Problem details
In the entries that follow, the line with "- 🔗 [LinkedIn](https://www.linkedin.com/in/emircan-kılıçaslan)" opens the range and the line with "your GitHub profile." closes it; repeat that range exactly, both lines included.
─── Material shown ───
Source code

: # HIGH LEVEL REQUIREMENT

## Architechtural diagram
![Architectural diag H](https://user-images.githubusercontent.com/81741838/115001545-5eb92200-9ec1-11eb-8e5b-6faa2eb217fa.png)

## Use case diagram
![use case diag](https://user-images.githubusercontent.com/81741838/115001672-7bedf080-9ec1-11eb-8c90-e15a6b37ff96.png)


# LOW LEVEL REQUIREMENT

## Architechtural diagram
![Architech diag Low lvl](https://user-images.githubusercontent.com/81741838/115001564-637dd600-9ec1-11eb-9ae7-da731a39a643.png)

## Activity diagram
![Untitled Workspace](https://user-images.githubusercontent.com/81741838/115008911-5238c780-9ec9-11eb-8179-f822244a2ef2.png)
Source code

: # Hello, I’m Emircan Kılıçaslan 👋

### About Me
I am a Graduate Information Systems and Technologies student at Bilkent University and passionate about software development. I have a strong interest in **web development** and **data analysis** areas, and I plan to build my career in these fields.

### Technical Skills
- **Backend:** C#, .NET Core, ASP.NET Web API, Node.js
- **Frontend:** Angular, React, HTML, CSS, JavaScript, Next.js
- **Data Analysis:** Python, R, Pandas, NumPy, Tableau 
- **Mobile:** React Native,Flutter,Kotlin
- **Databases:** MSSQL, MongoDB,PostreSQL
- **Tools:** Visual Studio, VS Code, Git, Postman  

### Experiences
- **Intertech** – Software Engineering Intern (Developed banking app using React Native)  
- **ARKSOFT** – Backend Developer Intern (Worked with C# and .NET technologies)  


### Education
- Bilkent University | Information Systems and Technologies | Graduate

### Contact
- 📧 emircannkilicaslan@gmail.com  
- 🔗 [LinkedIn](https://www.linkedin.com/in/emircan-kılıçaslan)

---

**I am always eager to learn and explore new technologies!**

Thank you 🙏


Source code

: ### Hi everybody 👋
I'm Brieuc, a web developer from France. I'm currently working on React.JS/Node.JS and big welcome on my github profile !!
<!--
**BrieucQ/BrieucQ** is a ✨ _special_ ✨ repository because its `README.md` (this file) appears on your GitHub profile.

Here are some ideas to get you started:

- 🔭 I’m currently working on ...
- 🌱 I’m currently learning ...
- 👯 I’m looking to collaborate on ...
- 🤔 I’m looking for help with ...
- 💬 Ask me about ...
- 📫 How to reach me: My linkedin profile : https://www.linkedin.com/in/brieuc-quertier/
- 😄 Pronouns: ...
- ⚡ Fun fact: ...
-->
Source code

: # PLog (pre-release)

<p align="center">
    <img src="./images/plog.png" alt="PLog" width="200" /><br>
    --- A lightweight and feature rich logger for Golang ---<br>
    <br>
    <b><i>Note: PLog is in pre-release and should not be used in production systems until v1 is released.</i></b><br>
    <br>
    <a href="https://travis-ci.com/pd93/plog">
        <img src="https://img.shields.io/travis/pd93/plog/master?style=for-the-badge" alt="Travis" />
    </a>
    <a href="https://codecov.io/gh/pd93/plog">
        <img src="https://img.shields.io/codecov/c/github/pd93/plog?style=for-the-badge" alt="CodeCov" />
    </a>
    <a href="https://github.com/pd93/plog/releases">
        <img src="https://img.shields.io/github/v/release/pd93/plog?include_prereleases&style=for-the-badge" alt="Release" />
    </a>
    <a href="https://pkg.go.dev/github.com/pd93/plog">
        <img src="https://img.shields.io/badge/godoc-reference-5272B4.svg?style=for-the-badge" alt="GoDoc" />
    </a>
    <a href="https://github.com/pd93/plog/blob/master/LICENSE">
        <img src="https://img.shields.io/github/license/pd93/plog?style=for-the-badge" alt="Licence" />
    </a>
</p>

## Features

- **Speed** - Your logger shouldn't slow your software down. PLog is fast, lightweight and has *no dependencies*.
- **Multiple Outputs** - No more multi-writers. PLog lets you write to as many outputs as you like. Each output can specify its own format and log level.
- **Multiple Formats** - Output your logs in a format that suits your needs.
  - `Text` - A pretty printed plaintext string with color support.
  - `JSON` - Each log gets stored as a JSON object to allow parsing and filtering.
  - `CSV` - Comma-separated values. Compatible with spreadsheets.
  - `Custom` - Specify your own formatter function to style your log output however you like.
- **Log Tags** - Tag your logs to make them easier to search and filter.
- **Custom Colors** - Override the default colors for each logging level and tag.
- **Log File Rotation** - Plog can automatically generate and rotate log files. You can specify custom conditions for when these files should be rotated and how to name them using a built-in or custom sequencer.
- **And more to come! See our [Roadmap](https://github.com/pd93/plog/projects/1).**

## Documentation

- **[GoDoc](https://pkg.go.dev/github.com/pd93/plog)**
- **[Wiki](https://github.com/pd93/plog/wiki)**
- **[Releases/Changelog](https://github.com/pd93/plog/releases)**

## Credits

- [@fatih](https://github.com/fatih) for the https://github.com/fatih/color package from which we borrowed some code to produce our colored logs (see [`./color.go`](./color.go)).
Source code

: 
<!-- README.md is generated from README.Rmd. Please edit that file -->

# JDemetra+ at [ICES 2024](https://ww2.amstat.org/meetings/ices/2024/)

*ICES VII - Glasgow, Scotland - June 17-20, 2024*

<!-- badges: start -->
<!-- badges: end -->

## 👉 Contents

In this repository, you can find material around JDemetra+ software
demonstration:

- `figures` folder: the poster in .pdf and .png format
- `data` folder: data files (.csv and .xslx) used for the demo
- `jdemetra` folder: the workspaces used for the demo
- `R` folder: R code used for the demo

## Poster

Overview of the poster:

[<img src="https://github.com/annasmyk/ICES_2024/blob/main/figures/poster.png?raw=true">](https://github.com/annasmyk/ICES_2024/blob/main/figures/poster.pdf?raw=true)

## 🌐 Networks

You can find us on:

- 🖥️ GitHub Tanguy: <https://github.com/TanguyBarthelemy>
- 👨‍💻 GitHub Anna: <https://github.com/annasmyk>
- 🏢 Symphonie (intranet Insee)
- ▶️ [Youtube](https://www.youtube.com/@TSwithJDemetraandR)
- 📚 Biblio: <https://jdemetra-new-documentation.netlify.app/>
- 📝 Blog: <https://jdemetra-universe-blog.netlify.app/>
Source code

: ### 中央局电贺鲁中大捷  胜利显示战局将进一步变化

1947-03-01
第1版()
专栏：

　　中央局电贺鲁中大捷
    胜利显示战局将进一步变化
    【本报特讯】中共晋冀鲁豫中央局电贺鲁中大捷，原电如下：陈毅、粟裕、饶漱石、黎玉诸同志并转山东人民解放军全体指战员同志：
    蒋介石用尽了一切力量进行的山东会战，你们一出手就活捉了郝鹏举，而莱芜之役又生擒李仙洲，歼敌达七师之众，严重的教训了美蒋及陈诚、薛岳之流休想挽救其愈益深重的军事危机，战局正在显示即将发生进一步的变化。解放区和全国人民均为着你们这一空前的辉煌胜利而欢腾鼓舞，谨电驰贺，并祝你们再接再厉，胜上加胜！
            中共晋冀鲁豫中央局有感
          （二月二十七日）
───
Written answer
- 🔗 [LinkedIn](https://www.linkedin.com/in/emircan-kılıçaslan)

---

**I am always eager to learn and explore new technologies!**

Thank you 🙏


Source code

: ### Hi everybody 👋
I'm Brieuc, a web developer from France. I'm currently working on React.JS/Node.JS and big welcome on my github profile !!
<!--
**BrieucQ/BrieucQ** is a ✨ _special_ ✨ repository because its `README.md` (this file) appears on your GitHub profile.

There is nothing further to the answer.